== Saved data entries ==
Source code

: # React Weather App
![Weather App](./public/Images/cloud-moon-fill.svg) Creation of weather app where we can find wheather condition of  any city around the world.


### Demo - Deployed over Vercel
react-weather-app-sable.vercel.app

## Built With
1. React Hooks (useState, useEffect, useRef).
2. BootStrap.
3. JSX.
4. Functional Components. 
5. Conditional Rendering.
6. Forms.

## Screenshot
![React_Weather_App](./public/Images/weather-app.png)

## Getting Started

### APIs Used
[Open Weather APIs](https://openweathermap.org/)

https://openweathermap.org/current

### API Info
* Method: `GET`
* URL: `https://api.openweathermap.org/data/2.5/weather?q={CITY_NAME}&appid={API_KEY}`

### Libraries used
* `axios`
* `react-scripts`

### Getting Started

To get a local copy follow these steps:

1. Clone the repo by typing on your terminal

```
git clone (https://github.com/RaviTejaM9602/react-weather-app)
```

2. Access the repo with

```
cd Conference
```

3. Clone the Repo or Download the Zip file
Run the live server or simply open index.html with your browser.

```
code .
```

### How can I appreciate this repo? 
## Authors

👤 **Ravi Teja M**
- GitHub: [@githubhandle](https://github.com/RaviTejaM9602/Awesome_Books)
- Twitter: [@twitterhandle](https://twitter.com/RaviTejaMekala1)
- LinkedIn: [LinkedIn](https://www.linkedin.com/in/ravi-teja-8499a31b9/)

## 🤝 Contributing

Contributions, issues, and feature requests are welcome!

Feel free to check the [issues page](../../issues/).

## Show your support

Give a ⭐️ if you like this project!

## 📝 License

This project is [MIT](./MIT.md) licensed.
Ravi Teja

== EXERCISE DIRECTIONS ==
If a line of the entries above holds "APIs", count it, then report the total alone.

== WRITTEN SOLUTION ==
2